Eating right before bed
People with insomnia may be more prone to late-night snacking. Up later, they're more likely to get hungry again after dinner. And the presence of stress—whether about daily life or sleep itself—does more than interfere with slumber. It also boosts inclination for late-night eating, which can disrupt sleep. The evidence is growing about the hazards of late-night eating
, and new research
suggests that weight gain and rising insulin and cholesterol levels are among the risks. Make your last full meal two to three hours before bedtime, and don't do a lot of snacking right before bed—or in bed. A light, sleep-friendly snack 90 minutes or an hour before turning in is OK, but eating right before sleep can keep you awake, especially if you have insomnia.

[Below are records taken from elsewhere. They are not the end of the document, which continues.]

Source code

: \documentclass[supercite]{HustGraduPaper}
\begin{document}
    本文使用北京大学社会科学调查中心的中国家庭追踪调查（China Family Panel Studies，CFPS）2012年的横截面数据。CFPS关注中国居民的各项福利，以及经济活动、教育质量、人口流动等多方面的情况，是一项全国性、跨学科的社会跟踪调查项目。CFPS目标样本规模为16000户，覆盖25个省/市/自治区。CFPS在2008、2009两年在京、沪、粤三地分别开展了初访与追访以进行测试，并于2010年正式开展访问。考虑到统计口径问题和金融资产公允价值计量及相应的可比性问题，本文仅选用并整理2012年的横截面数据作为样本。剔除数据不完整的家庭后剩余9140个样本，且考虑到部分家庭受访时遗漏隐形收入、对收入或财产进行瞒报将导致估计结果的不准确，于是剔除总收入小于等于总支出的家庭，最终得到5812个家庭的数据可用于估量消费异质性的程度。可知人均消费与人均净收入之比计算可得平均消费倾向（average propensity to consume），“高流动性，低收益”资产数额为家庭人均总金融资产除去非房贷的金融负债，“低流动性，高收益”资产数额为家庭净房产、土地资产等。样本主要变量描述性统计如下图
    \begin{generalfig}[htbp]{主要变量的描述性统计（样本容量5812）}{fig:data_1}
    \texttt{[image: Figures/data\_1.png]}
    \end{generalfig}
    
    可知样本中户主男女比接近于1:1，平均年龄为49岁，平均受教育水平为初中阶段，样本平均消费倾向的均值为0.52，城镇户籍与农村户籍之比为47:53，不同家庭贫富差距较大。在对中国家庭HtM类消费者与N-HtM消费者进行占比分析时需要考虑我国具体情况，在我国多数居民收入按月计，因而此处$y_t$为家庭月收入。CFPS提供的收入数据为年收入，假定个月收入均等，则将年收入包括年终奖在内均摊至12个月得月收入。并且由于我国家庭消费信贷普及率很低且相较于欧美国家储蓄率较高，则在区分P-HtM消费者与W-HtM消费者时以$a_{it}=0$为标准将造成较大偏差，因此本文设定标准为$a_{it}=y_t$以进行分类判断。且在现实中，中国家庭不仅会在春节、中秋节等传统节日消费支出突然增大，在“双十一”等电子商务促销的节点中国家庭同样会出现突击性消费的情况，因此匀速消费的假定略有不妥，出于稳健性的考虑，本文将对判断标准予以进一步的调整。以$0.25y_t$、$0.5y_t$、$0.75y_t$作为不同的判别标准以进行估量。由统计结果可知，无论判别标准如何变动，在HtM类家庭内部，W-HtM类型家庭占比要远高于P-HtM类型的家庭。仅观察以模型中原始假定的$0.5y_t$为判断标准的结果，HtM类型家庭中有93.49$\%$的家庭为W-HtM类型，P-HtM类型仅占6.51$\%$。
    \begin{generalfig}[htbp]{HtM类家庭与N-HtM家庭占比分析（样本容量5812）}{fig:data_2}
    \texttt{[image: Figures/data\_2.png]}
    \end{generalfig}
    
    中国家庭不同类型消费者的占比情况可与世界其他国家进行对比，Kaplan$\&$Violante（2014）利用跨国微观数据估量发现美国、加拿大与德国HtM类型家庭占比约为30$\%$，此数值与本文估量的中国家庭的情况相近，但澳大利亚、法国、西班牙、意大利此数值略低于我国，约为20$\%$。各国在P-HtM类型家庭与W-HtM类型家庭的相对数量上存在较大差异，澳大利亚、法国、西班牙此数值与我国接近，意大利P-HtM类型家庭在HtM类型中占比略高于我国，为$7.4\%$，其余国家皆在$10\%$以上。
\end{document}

Logging onto social media from bed
Do you do a final check of social media right before lights out? This is a behavior that often gets pegged to 20- and 30-somethings, but I have patients in their 40s, 50s, and 60s who share this sleep-disrupting habit. Holding your phone close to your face
exposes you to bright, blue-wavelength light, which is especially disruptive to sleep. A new study by scientists at the University of Pittsburgh indicates using social media within 30 minutes of bedtime
increases disturbances to sleep. Scrolling through Facebook and liking your friends' Instagram stories will stimulate your mind and keep you alert, just when you need to wind down. Establish a social media cut-off time of at least 60 minutes before bed.

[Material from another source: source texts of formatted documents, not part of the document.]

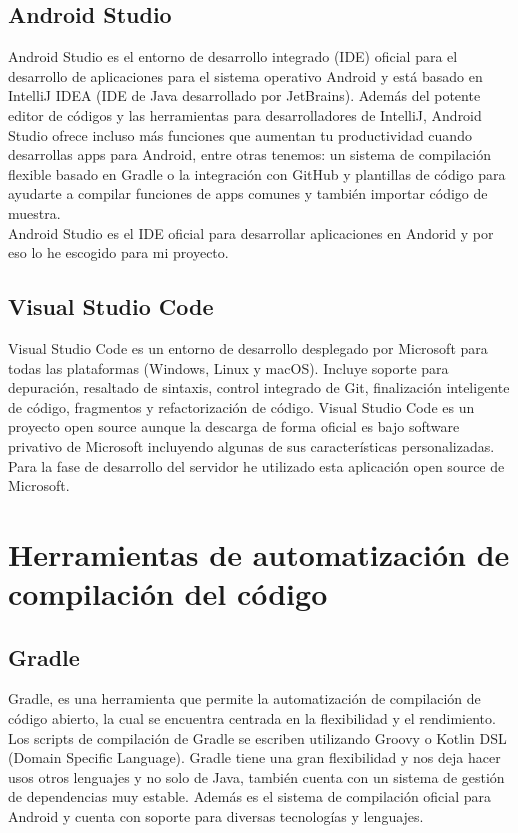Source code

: \subsection{Android Studio}

Android Studio es el entorno de desarrollo integrado (IDE) oficial para el desarrollo de aplicaciones para el sistema operativo Android y está basado en IntelliJ IDEA (IDE de Java desarrollado por JetBrains). Además del potente editor de códigos y las herramientas para desarrolladores de IntelliJ, Android Studio ofrece incluso más funciones que aumentan tu productividad cuando desarrollas apps para Android, entre otras tenemos: un sistema de compilación flexible basado en Gradle o la integración con GitHub y plantillas de código para ayudarte a compilar funciones de apps comunes y también importar código de muestra.\\
Android Studio es el IDE oficial para desarrollar aplicaciones en Andorid y por eso lo he escogido para mi proyecto.

\subsection{Visual Studio Code}

Visual Studio Code es un entorno de desarrollo desplegado por Microsoft para todas las plataformas (Windows, Linux y macOS). Incluye soporte para depuración, resaltado de sintaxis, control integrado de Git, finalización inteligente de código, fragmentos y refactorización de código. Visual Studio Code es un proyecto open source aunque la descarga de forma oficial es bajo software privativo de Microsoft incluyendo algunas de sus características personalizadas.\\ 
Para la fase de desarrollo del servidor he utilizado esta aplicación open source de Microsoft.



\section{Herramientas de automatización de compilación del código}

\subsection{Gradle}

Gradle, es una herramienta que permite la automatización de compilación de código abierto, la cual se encuentra centrada en la flexibilidad y el rendimiento. Los scripts de compilación de Gradle se escriben utilizando Groovy o Kotlin DSL (Domain Specific Language). Gradle tiene una gran flexibilidad y nos deja hacer usos otros lenguajes y no solo de Java, también cuenta con un sistema de gestión de dependencias muy estable. Además es el sistema de compilación oficial para Android y cuenta con soporte para diversas tecnologías y lenguajes.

Thinking negatively about sleep
What causes insomnia? Chronic difficulty sleeping can stem from many factors, including health conditions, medications, poor sleep habits, and stress. Anxiety about sleep itself often compounds the problem. Negative, distorted thoughts about sleep can trigger the body's stress response
, including raising blood pressure, heart rate, and brain activity. This makes it harder to nod off, which further increases anxiety about your inability to sleep. To break this anxious, sleep-depriving cycle, replace negative sleep thoughts with positive ones—a technique known as "cognitive restructuring." For example: "I'll never be able to fall asleep" becomes "As I allow myself to relax, sleep will happen." Use mindfulness practices
and relaxation breathing to help you re-focus your thoughts.
Staring at the clock
Sometimes my patients struggling to find a cure for their insomnia
go in search of complicated solutions. Clock-watching is a common pitfall for people who struggle with sleep—and the remedy couldn't be simpler, or more effective. If you're having trouble falling asleep, stash your bedside clock. Constantly checking the time ratchets up sleep-related stress, and makes it almost impossible to drift off. "The later it gets, the more afraid I feel about the sleep I'm missing, and how tired I'll be the next day," a patient told me recently. Place the clock firmly out of your view, so you're not tempted to check the time again and again.

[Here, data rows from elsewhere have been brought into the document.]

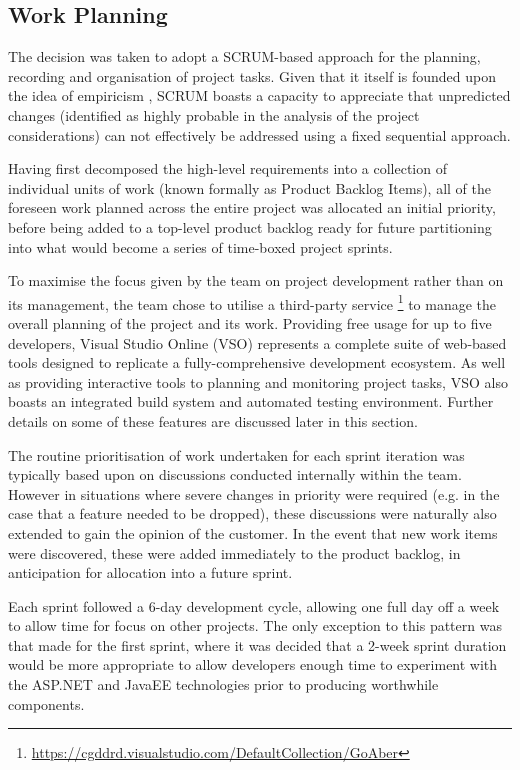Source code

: \subsection{Work Planning}

The decision was taken to adopt a SCRUM-based approach for the planning, recording and organisation of project tasks. Given that it itself is founded upon the idea of empiricism \cite{scrum}, SCRUM boasts a capacity to appreciate that unpredicted changes (identified as highly probable in the analysis of the project considerations) can not effectively be addressed using a fixed sequential approach. 
 
Having first decomposed the high-level requirements into a collection of individual units of work (known formally as Product Backlog Items), all of the foreseen work planned across the entire project was allocated an initial priority, before being added to a top-level product backlog ready for future partitioning into what would become a series of time-boxed project sprints.

To maximise the focus given by the team on project development rather than on its management, the team chose to utilise a third-party service \footnote{\url{https://cgddrd.visualstudio.com/DefaultCollection/GoAber}} to manage the overall planning of the project and its work. Providing free usage for up to five developers, Visual Studio Online (VSO) \cite{vso} represents a complete suite of web-based tools designed to replicate a fully-comprehensive development ecosystem. As well as providing interactive tools to planning and monitoring project tasks, VSO also boasts an integrated build system and automated testing environment. Further details on some of these features are discussed later in this section.
 
The routine prioritisation of work undertaken for each sprint iteration was typically based upon on discussions conducted internally within the team. However in situations where severe changes in priority were required (e.g. in the case that a feature needed to be dropped), these discussions were naturally also extended to gain the opinion of the customer. In the event that new work items were discovered, these were added immediately to the product backlog, in anticipation for allocation into a future sprint.

Each sprint followed a 6-day development cycle, allowing one full day off a week to allow time for focus on other projects. The only exception to this pattern was that made for the first sprint, where it was decided that a 2-week sprint duration would be more appropriate to allow developers enough time to experiment with the ASP.NET and JavaEE technologies prior to producing worthwhile components.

Trying to get more sleep than you need
The standard recommendation of eight hours of nightly rest is a good one, but it isn't for everybody, all the time. Individual sleep needs vary. Some people who regularly experience insomnia aren't built to achieve—or even need—a full eight hours of sleep. For some people struggling with sleeplessness, six or six-and-a-half hours might be a more realistic goal. By focusing too narrowly on hitting the eight-hour mark, you may inadvertently create stress that makes sleep harder to come by. Instead, put your attention on the quality of your rest. Practice good sleep hygiene
, create a restful sleep environment, give yourself some relaxing nighttime rituals
, and pat yourself on the back
for making high-quality sleep a priority.